Difficile de faire preuve d’optimisme quand on constate que même des forces en apparence antagonistes semblent rivaliser dans la surenchère :
- A tout seigneur tout honneur, car s’il y a un terme qui peut le mieux synthétiser le macronisme, c’est bien l’insensibilité. Insensibilité spectaculaire pendant la crise des gilets jaunes et la violence sociale tout azimut de sa répression policière, insensibilité banalisée du moindre commis du macronisme – du député de base au ministre – qui ne semble pouvoir prendre la parole qu’à condition de débiter ses éléments de langage. Insensibilité improvisée à l’occasion d’une rencontre avec un chômeur, insensibilité planifiée dans la répétition de formules-chocs. Insensibilité des protocoles sanitaires (à l’école, dans la rue…) qui semblent conçus par des bulles totalement distanciées de tout vécu concret…
- Mais insensibilité tout autant décomplexée du côté de ses opposants politiciens : quand on entend aujourd’hui les propositions de la droite française en matière sociale, on se demande ce qu’il pourrait rester de commun si ces gens-là arrivaient à la magistrature dite suprême. Même du point de vue de leurs valeurs, comment peuvent-ils croire qu’un pays (la France, en l’occurrence) pourrait se résumer à la juxtaposition déliée de ses membres (les français, en l’occurrence) ?

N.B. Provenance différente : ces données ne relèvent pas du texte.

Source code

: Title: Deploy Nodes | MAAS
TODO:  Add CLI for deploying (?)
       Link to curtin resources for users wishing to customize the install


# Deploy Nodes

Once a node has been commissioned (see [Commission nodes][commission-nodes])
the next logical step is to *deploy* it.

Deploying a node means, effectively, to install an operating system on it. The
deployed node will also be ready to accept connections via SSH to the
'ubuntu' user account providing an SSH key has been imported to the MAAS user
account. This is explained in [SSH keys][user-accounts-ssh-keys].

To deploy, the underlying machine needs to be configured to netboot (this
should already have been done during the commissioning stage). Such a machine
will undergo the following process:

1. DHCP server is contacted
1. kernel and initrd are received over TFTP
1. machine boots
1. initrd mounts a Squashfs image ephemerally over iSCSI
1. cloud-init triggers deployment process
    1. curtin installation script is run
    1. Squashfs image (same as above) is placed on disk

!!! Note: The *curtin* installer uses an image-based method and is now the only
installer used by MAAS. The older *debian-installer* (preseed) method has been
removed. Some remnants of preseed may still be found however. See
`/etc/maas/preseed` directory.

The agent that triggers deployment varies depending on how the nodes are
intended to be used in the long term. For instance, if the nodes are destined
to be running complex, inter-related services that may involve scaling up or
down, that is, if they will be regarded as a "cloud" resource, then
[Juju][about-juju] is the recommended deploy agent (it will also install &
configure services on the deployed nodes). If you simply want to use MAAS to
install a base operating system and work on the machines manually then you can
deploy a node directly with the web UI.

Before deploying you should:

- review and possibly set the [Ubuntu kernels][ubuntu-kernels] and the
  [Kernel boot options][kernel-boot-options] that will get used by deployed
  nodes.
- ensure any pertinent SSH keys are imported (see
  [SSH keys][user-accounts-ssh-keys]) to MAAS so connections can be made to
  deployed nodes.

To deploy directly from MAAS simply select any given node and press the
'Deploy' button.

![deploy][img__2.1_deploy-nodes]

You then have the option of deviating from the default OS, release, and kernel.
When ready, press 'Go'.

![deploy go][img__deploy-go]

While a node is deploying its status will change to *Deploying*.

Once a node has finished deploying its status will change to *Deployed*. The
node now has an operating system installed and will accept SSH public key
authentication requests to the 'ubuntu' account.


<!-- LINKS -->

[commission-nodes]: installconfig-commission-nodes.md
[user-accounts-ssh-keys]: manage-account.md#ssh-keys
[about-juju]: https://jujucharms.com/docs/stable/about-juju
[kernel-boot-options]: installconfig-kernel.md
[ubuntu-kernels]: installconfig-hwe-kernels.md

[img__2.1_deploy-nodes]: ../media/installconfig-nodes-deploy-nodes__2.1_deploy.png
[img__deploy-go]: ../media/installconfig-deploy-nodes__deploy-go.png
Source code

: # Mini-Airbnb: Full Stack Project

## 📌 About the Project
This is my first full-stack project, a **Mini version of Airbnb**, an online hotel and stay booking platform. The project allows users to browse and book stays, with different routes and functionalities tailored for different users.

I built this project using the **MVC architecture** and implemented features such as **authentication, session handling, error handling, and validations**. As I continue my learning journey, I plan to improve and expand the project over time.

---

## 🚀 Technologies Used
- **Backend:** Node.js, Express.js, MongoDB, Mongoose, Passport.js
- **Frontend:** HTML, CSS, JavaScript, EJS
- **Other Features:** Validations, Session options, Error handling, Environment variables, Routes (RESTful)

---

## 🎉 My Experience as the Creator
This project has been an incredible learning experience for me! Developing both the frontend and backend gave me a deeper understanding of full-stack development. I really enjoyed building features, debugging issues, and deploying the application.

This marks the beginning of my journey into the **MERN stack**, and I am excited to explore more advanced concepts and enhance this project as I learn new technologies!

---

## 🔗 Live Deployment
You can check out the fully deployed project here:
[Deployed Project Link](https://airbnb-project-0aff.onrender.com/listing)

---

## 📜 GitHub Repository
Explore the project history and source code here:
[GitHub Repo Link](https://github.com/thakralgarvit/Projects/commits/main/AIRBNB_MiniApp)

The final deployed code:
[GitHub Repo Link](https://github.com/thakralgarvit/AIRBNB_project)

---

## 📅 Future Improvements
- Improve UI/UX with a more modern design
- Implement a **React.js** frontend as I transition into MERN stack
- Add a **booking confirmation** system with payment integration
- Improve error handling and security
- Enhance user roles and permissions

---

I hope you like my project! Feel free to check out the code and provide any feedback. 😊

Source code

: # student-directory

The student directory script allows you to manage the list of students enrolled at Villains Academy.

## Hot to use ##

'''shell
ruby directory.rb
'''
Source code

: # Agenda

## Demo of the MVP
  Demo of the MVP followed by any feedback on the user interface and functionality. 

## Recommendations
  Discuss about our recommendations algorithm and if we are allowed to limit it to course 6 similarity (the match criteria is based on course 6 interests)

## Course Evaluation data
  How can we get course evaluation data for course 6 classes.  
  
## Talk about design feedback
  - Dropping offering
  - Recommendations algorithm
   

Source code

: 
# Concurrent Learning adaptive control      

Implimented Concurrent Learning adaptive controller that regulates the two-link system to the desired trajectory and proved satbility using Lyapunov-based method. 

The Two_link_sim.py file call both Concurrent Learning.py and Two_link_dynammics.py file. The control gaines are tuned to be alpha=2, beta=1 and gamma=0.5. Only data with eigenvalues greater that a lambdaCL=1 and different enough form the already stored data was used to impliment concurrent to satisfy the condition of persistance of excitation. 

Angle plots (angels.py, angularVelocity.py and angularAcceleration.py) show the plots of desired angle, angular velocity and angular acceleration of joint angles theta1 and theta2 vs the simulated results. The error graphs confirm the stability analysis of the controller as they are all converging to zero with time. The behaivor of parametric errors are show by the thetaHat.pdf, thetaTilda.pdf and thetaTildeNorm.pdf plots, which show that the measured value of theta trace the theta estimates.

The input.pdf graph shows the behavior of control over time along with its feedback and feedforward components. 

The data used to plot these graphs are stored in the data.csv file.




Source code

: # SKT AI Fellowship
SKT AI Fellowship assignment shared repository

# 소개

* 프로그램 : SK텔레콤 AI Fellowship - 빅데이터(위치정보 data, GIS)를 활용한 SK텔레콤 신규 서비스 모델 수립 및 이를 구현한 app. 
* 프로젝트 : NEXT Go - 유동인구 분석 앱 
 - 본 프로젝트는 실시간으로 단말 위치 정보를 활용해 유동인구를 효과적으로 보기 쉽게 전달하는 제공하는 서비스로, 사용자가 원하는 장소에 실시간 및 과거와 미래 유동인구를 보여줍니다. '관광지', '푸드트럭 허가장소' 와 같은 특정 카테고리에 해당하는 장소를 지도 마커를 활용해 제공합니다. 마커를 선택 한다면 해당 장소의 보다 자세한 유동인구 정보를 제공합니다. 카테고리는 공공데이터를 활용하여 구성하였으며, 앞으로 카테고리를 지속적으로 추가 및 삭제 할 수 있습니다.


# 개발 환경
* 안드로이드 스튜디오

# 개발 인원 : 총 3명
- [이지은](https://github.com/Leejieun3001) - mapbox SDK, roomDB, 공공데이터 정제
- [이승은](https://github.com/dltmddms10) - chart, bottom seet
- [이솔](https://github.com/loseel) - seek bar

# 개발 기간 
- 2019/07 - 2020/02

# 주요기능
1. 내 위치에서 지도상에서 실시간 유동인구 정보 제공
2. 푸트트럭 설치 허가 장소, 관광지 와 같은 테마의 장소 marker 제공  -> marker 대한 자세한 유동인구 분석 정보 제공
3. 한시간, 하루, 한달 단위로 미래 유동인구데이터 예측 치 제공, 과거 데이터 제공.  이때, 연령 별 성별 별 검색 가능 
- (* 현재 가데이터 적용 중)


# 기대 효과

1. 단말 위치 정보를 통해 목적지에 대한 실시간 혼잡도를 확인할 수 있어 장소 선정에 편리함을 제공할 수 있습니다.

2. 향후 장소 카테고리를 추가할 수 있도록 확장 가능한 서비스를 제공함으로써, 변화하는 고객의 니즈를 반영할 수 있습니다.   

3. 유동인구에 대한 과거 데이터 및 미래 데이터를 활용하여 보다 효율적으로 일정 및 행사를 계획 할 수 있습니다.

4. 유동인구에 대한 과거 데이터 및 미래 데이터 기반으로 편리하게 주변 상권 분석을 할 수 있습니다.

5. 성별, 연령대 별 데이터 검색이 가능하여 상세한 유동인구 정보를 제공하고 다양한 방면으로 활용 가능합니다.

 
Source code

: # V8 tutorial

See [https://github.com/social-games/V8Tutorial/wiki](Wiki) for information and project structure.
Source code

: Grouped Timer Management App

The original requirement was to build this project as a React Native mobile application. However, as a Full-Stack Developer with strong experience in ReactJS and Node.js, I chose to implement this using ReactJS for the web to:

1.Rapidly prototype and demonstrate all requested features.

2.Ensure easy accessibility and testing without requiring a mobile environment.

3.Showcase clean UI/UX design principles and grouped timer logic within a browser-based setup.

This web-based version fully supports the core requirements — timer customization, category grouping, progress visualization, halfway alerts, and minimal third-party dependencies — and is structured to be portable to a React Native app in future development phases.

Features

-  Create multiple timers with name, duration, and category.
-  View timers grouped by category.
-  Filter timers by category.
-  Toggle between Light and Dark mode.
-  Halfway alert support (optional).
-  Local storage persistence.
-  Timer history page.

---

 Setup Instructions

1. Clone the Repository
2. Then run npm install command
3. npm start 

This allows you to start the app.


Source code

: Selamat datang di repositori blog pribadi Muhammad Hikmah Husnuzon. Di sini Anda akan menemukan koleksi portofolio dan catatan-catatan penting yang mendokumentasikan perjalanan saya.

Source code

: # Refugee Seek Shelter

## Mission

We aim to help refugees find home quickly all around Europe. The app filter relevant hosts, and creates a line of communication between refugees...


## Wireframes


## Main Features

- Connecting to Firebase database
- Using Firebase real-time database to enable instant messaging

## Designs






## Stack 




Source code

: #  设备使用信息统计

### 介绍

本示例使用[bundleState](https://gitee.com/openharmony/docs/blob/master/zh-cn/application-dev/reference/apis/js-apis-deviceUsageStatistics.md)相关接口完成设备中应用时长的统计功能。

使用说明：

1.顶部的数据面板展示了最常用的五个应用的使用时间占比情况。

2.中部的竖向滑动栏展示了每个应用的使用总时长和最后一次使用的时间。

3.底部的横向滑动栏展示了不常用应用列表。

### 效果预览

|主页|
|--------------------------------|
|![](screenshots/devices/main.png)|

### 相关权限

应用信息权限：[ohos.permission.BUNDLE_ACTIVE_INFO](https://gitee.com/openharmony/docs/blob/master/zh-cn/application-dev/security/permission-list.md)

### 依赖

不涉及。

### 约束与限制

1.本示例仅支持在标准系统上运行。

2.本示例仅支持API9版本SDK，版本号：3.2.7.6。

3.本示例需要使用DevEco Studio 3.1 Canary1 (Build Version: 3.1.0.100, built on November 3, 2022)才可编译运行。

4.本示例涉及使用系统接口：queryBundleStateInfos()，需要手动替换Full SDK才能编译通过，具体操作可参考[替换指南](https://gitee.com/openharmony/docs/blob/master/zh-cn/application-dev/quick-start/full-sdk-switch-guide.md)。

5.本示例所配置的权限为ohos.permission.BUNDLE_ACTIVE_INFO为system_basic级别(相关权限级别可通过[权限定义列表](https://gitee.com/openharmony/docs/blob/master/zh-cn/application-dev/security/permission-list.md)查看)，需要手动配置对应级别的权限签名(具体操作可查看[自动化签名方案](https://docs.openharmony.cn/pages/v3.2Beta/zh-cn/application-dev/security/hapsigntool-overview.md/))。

- Insensibilité manifestée aussi chez des autoproclamés « résistants » qui en viennent à se tromper de radicalisation quand, au lieu de se rassembler pour exiger face à la pandémie une « démocratie sanitaire », face à l’urgence et aussi face aux futurs périls, en viennent, à coups de relativisme et de scepticisme tronqués, à nier l’existence même des souffrances et des surmortalités.
C’est ainsi que l’on assiste à une compétition généralisée entre insensibilités. Ce qu’il faut voir c’est que, dans ce spectacle, les formes les plus dévoyées de la sensibilité individualiste peuvent y trouver place : la sensiblerie, le ressenti, le ressentiment.
Baptiste Morizot dans Manières d’être vivant interprète la crise écologique comme une « crise de la sensibilité », c’est-à-dire « un appauvrissement de ce que nous pouvons sentir, percevoir, comprendre, et tisser comme relations à l’égard du vivant ».
Mais cette crise de la sensibilité est aussi une crise sociale, c’est-à-dire un appauvrissement des relations à l’égard des autres. Pas de surprise alors si elle s’exacerbe quand il s’agit de la relation à l’étranger. Socialement, la crise de la sensibilité est une crise de l’hospitalité. L’actualité de cette crise aujourd’hui en France c’est le scandale de l’hébergement des personnes âgées dépendantes.
On pourrait croire que nous connaissons un « moment tam-tam » où les paroles d’alerte trouvent enfin résonance. Mais en réalité, elles ne sont qu’une suite d’échos qui ne peuvent percer le mur du non-dit qu’à travers des moments de flashs médiatiques.
La société de croissance est une société de la surdité. De l’absurdité.